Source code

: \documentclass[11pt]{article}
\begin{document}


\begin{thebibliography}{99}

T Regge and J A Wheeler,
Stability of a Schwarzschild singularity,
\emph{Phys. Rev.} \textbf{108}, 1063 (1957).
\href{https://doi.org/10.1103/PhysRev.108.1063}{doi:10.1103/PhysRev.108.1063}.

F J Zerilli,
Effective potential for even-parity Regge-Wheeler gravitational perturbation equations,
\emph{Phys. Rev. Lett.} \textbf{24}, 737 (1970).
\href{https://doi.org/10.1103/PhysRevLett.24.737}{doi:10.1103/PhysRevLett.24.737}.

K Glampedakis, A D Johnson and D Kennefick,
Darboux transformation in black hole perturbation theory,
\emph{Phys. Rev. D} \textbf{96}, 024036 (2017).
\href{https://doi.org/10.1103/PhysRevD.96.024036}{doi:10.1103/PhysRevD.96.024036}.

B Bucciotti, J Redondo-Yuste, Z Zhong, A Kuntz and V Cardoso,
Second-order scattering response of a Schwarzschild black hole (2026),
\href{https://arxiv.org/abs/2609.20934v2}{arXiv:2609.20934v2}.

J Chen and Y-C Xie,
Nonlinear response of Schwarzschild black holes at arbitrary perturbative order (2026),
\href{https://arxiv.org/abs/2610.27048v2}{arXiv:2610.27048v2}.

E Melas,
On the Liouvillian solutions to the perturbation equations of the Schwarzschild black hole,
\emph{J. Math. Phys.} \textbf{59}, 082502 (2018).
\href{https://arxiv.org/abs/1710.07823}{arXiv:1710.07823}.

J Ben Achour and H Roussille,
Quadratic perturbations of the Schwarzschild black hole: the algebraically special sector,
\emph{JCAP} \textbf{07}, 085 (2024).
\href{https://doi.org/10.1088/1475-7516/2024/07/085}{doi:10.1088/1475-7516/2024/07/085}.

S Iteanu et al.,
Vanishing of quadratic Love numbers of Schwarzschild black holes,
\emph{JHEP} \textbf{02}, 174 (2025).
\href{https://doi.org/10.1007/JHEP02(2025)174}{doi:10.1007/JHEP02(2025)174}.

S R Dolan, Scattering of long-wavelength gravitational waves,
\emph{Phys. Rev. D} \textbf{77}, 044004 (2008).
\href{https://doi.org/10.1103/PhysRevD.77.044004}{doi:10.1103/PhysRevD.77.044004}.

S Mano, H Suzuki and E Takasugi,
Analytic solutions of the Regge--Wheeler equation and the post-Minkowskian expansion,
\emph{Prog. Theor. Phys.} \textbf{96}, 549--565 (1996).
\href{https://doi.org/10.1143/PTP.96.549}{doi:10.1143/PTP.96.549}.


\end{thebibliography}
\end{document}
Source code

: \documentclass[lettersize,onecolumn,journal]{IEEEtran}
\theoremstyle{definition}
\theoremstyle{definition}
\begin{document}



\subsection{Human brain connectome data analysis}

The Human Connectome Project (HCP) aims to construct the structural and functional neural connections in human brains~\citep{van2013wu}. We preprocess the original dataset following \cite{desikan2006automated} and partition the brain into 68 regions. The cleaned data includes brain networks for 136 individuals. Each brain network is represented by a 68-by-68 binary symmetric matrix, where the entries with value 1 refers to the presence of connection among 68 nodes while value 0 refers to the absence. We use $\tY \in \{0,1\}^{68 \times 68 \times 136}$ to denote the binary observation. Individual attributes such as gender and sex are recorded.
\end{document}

Work request: Exact retyping of all the entries is required.

Solved problem:
Source code

: \documentclass[11pt]{article}
\begin{document}


\begin{thebibliography}{99}

T Regge and J A Wheeler,
Stability of a Schwarzschild singularity,
\emph{Phys. Rev.} \textbf{108}, 1063 (1957).
\href{https://doi.org/10.1103/PhysRev.108.1063}{doi:10.1103/PhysRev.108.1063}.

F J Zerilli,
Effective potential for even-parity Regge-Wheeler gravitational perturbation equations,
\emph{Phys. Rev. Lett.} \textbf{24}, 737 (1970).
\href{https://doi.org/10.1103/PhysRevLett.24.737}{doi:10.1103/PhysRevLett.24.737}.

K Glampedakis, A D Johnson and D Kennefick,
Darboux transformation in black hole perturbation theory,
\emph{Phys. Rev. D} \textbf{96}, 024036 (2017).
\href{https://doi.org/10.1103/PhysRevD.96.024036}{doi:10.1103/PhysRevD.96.024036}.

B Bucciotti, J Redondo-Yuste, Z Zhong, A Kuntz and V Cardoso,
Second-order scattering response of a Schwarzschild black hole (2026),
\href{https://arxiv.org/abs/2609.20934v2}{arXiv:2609.20934v2}.

J Chen and Y-C Xie,
Nonlinear response of Schwarzschild black holes at arbitrary perturbative order (2026),
\href{https://arxiv.org/abs/2610.27048v2}{arXiv:2610.27048v2}.

E Melas,
On the Liouvillian solutions to the perturbation equations of the Schwarzschild black hole,
\emph{J. Math. Phys.} \textbf{59}, 082502 (2018).
\href{https://arxiv.org/abs/1710.07823}{arXiv:1710.07823}.

J Ben Achour and H Roussille,
Quadratic perturbations of the Schwarzschild black hole: the algebraically special sector,
\emph{JCAP} \textbf{07}, 085 (2024).
\href{https://doi.org/10.1088/1475-7516/2024/07/085}{doi:10.1088/1475-7516/2024/07/085}.

S Iteanu et al.,
Vanishing of quadratic Love numbers of Schwarzschild black holes,
\emph{JHEP} \textbf{02}, 174 (2025).
\href{https://doi.org/10.1007/JHEP02(2025)174}{doi:10.1007/JHEP02(2025)174}.

S R Dolan, Scattering of long-wavelength gravitational waves,
\emph{Phys. Rev. D} \textbf{77}, 044004 (2008).
\href{https://doi.org/10.1103/PhysRevD.77.044004}{doi:10.1103/PhysRevD.77.044004}.

S Mano, H Suzuki and E Takasugi,
Analytic solutions of the Regge--Wheeler equation and the post-Minkowskian expansion,
\emph{Prog. Theor. Phys.} \textbf{96}, 549--565 (1996).
\href{https://doi.org/10.1143/PTP.96.549}{doi:10.1143/PTP.96.549}.


\end{thebibliography}
\end{document}
Source code

: \documentclass[lettersize,onecolumn,journal]{IEEEtran}
\theoremstyle{definition}
\theoremstyle{definition}
\begin{document}



\subsection{Human brain connectome data analysis}

The Human Connectome Project (HCP) aims to construct the structural and functional neural connections in human brains~\citep{van2013wu}. We preprocess the original dataset following \cite{desikan2006automated} and partition the brain into 68 regions. The cleaned data includes brain networks for 136 individuals. Each brain network is represented by a 68-by-68 binary symmetric matrix, where the entries with value 1 refers to the presence of connection among 68 nodes while value 0 refers to the absence. We use $\tY \in \{0,1\}^{68 \times 68 \times 136}$ to denote the binary observation. Individual attributes such as gender and sex are recorded.
\end{document}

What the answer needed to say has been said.